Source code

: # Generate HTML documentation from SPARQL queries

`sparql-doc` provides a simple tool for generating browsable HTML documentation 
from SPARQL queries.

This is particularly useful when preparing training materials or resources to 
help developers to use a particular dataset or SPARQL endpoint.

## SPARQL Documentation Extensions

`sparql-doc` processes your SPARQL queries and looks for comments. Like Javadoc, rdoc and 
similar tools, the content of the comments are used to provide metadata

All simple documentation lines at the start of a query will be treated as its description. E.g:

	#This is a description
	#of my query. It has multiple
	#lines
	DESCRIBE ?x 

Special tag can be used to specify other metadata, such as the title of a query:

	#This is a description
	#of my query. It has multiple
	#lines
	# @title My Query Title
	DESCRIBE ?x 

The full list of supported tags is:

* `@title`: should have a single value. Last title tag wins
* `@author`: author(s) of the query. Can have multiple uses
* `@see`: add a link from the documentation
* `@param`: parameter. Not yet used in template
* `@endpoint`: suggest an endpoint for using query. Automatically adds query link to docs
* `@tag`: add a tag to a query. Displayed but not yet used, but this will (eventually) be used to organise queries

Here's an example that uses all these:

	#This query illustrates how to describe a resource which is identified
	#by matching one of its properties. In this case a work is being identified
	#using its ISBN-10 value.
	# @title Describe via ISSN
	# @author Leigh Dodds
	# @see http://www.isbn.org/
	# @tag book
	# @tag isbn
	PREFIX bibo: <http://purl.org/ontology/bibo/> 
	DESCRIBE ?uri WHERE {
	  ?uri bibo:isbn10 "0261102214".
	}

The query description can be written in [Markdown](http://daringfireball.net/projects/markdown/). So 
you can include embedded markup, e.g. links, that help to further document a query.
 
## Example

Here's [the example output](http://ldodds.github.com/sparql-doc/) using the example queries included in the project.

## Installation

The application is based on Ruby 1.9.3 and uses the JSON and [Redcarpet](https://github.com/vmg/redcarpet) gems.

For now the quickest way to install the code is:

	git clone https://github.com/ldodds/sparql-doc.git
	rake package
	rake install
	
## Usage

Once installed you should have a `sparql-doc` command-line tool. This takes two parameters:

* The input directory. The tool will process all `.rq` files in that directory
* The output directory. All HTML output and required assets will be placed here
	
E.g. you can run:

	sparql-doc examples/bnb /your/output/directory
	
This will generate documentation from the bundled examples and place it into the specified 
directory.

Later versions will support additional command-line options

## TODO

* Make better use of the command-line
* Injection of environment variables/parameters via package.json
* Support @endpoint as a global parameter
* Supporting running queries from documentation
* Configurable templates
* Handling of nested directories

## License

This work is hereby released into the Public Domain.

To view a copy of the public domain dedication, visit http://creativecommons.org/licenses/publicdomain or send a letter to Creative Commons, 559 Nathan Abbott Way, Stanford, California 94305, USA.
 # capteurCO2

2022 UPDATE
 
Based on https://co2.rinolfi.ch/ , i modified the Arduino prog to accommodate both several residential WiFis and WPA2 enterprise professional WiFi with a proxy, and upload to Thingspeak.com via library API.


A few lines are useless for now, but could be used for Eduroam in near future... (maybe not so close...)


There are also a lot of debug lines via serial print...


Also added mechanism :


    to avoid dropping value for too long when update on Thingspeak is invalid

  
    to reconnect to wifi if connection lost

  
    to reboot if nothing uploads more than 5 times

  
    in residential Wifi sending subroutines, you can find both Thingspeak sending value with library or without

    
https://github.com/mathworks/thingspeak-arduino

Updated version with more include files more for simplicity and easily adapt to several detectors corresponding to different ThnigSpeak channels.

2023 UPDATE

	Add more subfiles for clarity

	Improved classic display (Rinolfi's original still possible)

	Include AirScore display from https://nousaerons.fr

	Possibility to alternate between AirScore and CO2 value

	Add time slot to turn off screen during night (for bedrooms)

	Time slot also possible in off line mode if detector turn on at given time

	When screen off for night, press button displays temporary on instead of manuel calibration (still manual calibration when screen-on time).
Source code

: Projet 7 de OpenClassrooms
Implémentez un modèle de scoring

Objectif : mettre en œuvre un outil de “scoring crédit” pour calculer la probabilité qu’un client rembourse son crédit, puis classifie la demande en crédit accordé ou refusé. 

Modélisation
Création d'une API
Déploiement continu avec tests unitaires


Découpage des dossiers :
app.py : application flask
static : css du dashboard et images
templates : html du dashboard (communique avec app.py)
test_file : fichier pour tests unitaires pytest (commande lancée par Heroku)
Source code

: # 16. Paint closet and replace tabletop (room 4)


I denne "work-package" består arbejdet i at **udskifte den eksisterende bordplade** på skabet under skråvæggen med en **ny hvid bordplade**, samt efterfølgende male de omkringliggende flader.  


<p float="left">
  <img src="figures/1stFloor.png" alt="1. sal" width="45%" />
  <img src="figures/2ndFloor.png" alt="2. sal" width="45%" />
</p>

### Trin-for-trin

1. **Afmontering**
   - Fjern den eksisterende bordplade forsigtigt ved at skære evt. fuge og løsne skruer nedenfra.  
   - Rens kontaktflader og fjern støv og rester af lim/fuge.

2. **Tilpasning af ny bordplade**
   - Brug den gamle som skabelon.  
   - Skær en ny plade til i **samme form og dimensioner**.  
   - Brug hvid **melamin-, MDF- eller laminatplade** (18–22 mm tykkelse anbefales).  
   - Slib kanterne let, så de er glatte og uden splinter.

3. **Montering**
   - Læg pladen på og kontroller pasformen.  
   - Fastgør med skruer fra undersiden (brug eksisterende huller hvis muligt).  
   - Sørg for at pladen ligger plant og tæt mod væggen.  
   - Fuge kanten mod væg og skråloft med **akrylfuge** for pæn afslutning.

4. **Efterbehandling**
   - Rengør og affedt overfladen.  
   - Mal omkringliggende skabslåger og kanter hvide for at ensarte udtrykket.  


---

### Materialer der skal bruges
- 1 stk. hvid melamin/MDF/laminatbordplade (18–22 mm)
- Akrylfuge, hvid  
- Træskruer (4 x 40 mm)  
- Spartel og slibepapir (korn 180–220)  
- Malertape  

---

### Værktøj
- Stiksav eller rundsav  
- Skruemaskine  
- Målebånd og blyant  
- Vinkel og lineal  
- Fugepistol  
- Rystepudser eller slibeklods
------------
**Exercise prompt**
Every line of the listing that holds the string "figures" counts once. Give the total alone.

**Task answer**
2